In January, I received a phone message from a friend of ours. She needed to talk with me, she said. About something.
Not long after, I got an e-mail from Cordera (not her real name), our friend’s daughter:
“I am writing to you because my family and I have run into a problem. This summer President Obama passed the Deferred Action for Childhood Arrivals [of undocumented immigrants]. Over a long course of paperwork and appointments with the USCIS, I was able to receive a work authorized social security card and employment card. [But] without a student visa, I was not able to file for a loan. A few weeks after my first attempt, I found a bank that would be able to grant me a student loan with a US citizen or permanent resident as the co-signer. My father's uncle offered to help but . . . he was denied the credit.”
She wanted us to co-sign for a private loan in the amount of $35,000 to cover her first year of college. My heart sank. We couldn’t co-sign. Or we wouldn’t. I wanted to discourage her because of unfavorable and variable rates, immediate repayment, and long-term consequences of excessive indebtedness. I spoke with her university’s financial aid officer who intoned piously that the cost of the university experience was but one factor to consider: Cordera needed to hold onto her dreams, despite the crippling price tag of those dreams.
I urged Cordera to go to a community college and then transfer to the university, reminding her that time was on her side. She couldn’t wait and who could blame her? For years she had watched as her parents were exploited, pushed into the underground economy of the undocumented. Her family, she said, “believed deeply” in education. And now the waters of that promise seemed to beckon …
The Gospel of John tells a story of a crowd of paralytics, blind, lame – the poor – who gathered around a pool many believed would make you whole if you managed to get to the waters at just the right moment. People believed in the myth of the waters, despite how many invalids congregated there and for how long they remained there – decades in some cases. Jesus steps into this forlorn community and asks one of them, “Do you want to be made well?” He replies, “Sir, I have no one to put me into the pool when the water is stirred up; and while I am making my way, someone else steps down ahead of me.”
You wonder who those athletic, clear-sighted people were that leaped over the paralyzed and scrambled down to the water’s edge at just the right moment. Meanwhile, there is a pool, or actually a sinkhole, and around it many invalids.
Student debt recently passed the $1 trillion dollar mark.
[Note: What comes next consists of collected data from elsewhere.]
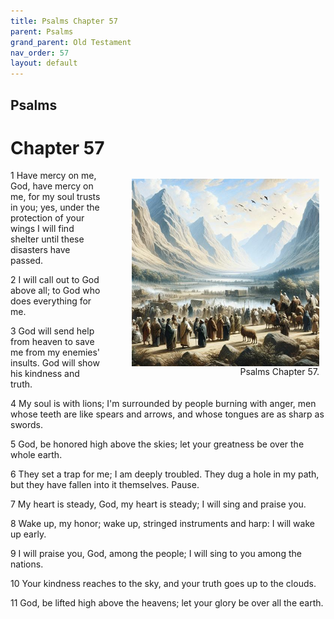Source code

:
 ```yaml
---
title: Psalms Chapter 57
parent: Psalms
grand_parent: Old Testament
nav_order: 57
layout: default
---
```


## Psalms

# Chapter 57

<figure style="float: right; margin-right: 10px;">
    <img src="/assets/Image/Psalms/500/57.jpg" alt="Psalms Chapter 57" style="width: 300px; height: 300px; float: right;padding-left: 10px;"/>
    <figcaption style="clear: both;text-align: right;">Psalms Chapter 57.</figcaption>
</figure>
1 Have mercy on me, God, have mercy on me, for my soul trusts in you; yes, under the protection of your wings I will find shelter until these disasters have passed.

2 I will call out to God above all; to God who does everything for me.

3 God will send help from heaven to save me from my enemies' insults. God will show his kindness and truth.

4 My soul is with lions; I'm surrounded by people burning with anger, men whose teeth are like spears and arrows, and whose tongues are as sharp as swords.

5 God, be honored high above the skies; let your greatness be over the whole earth.

6 They set a trap for me; I am deeply troubled. They dug a hole in my path, but they have fallen into it themselves. Pause.

7 My heart is steady, God, my heart is steady; I will sing and praise you.

8 Wake up, my honor; wake up, stringed instruments and harp: I will wake up early.

9 I will praise you, God, among the people; I will sing to you among the nations.

10 Your kindness reaches to the sky, and your truth goes up to the clouds.

11 God, be lifted high above the heavens; let your glory be over all the earth.


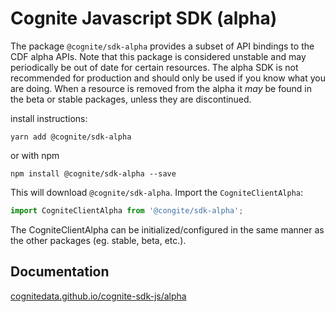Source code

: Cognite Javascript SDK (alpha)
================================
The package `@cognite/sdk-alpha` provides a subset of API bindings to the CDF alpha APIs. Note that this package is considered unstable and may periodically be out of date for certain resources. The alpha SDK is not recommended for production and should only be used if you know what you are doing.
When a resource is removed from the alpha it _may_ be found in the beta or stable packages, unless they are discontinued.

install instructions:
```
yarn add @cognite/sdk-alpha
```
or with npm
```
npm install @cognite/sdk-alpha --save
```

This will download `@cognite/sdk-alpha`. Import the `CogniteClientAlpha`:
```js
import CogniteClientAlpha from '@congite/sdk-alpha';
```

The CogniteClientAlpha can be initialized/configured in the same manner as the other packages (eg. stable, beta, etc.).

## Documentation

[cognitedata.github.io/cognite-sdk-js/alpha](https://cognitedata.github.io/cognite-sdk-js/alpha/classes/_alpha_src_cogniteclient_.cogniteclientalpha.html)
According to the Pew Research Center, while student loan debt has grown for everyone, the debt falls heaviest on the poor, with those in the lowest quintile owing nearly a quarter (24 percent) of their annual household income. Those among the top 10 percent of income owed just two cents of every dollar on student loans.
In response, the federal government introduced a “pay as you earn” plan which aligns repayment with student earnings. For their part, universities are offering shorter degree programs, redistributing grants to the beginning of a student’s academic career, and so on. Some believe that MOOCs (Massively Open Online Courses) may offer a solution to costly residential programs of education.
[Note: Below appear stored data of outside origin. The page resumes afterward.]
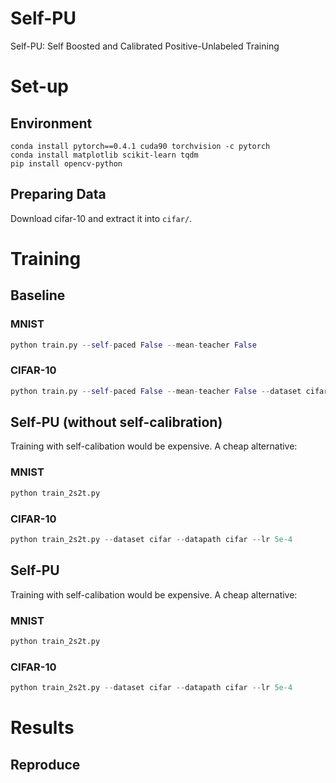 # Self-PU
Self-PU: Self Boosted and Calibrated Positive-Unlabeled Training

# Set-up
## Environment
```
conda install pytorch==0.4.1 cuda90 torchvision -c pytorch
conda install matplotlib scikit-learn tqdm
pip install opencv-python
```
## Preparing Data
Download cifar-10 and extract it into `cifar/`. 

# Training
## Baseline
### MNIST
```python
python train.py --self-paced False --mean-teacher False 
```

### CIFAR-10
```python
python train.py --self-paced False --mean-teacher False --dataset cifar --datapath cifar
```
## Self-PU (without self-calibration)
Training with self-calibation would be expensive. A cheap alternative:
### MNIST

```python
python train_2s2t.py 
```
### CIFAR-10
```python
python train_2s2t.py --dataset cifar --datapath cifar --lr 5e-4  
```

## Self-PU 
Training with self-calibation would be expensive. A cheap alternative:
### MNIST

```python
python train_2s2t.py 
```
### CIFAR-10
```python
python train_2s2t.py --dataset cifar --datapath cifar --lr 5e-4  
```

# Results
## Reproduce



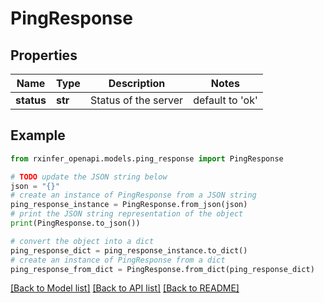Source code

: # PingResponse


## Properties

Name | Type | Description | Notes
------------ | ------------- | ------------- | -------------
**status** | **str** | Status of the server | default to 'ok'

## Example

```python
from rxinfer_openapi.models.ping_response import PingResponse

# TODO update the JSON string below
json = "{}"
# create an instance of PingResponse from a JSON string
ping_response_instance = PingResponse.from_json(json)
# print the JSON string representation of the object
print(PingResponse.to_json())

# convert the object into a dict
ping_response_dict = ping_response_instance.to_dict()
# create an instance of PingResponse from a dict
ping_response_from_dict = PingResponse.from_dict(ping_response_dict)
```
[[Back to Model list]](../README.md#documentation-for-models) [[Back to API list]](../README.md#documentation-for-api-endpoints) [[Back to README]](../README.md)


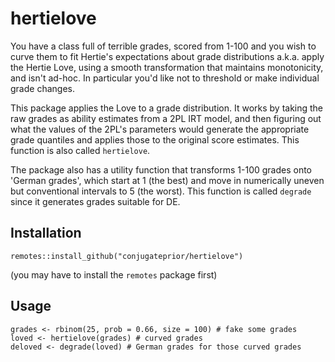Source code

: # hertielove

You have a class full of terrible grades, scored from 1-100 and you wish 
to curve them to fit Hertie's expectations about grade distributions a.k.a.
apply the Hertie Love, using a smooth transformation that maintains monotonicity, 
and isn't ad-hoc. In particular you'd like not to threshold or make individual 
grade changes.

This package applies the Love to a grade distribution. It works by taking the 
raw grades as ability estimates from a 2PL IRT model, and then figuring out 
what the values of the 2PL's parameters would generate the appropriate 
grade quantiles and applies those to the original score estimates. This 
function is also called `hertielove`.

The package also has a utility function that transforms 1-100 grades onto 
'German grades', which start at 1 (the best) and move in numerically uneven
but conventional intervals to 5 (the worst). This function is called `degrade`
since it generates grades suitable for DE.

## Installation

```
remotes::install_github("conjugateprior/hertielove")
```
(you may have to install the `remotes` package first)

## Usage

```
grades <- rbinom(25, prob = 0.66, size = 100) # fake some grades
loved <- hertielove(grades) # curved grades
deloved <- degrade(loved) # German grades for those curved grades
```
For many, America’s “pool of promise” – higher education – is turning into a sinkhole of debt.
In Jerusalem, a pool of promise turned into a sinkhole of prolonged frustration and helplessness. In this context, Jesus does not say, “Stay positive. You’ll get there, even if others don’t.” Jesus says, “Stand up, take your mat and walk.” Evidently, there was something false about this pool — that it didn’t and couldn’t make people whole.
But Jesus’ words do not only expose the falsehood of the system; Jesus empowers our humanity. After 38 years of being hidden in the “new normal” of poverty, Jesus says, “Stand up, take the mat that once defined you, and walk with your whole humanity.”
What would it look like for students to take hold of the injustice of the university and financial system, to claim it even as they rise above it? Students must play their part in making our society whole again. But Cordera, like many child immigrants, is not merely a student; she is a member of the church. Churches have long been bastions of hope for the marginalized, where sons and daughters of the poor are baptized into the promise of God’s justice and peace. Cordera’s faith in God plays no small part in her determination to believe in the promise of higher education. Indeed, while at college, she tells me, she attends mass and prays.
Her prayer seems such a small thing in such a vast system of inequity. Perhaps it is time for the church to claim her prayers as its own, to stand behind her and alongside her and students like her, as together we work for a better way.
Robert Hoch, Ph.D., ordained in the Presbyterian Church (USA), serves as a theological educator at the University of Dubuque Theological Seminary, Dubuque, Iowa. He is the author of numerous articles and two books, including Breathing Patterns: A Teacher’s Reflections on Calling, Equipping and Sending (Wipf and Stock, 2010), a collection of chapel sermons and meditations on the relationship between sanctuary and classroom, and his forthcoming work, By the Rivers of Babylon: Blueprints for a Church in Exile (Fortress Press, 2013), in which he argues for a robust expression of the church as faith community sent into exilic reality.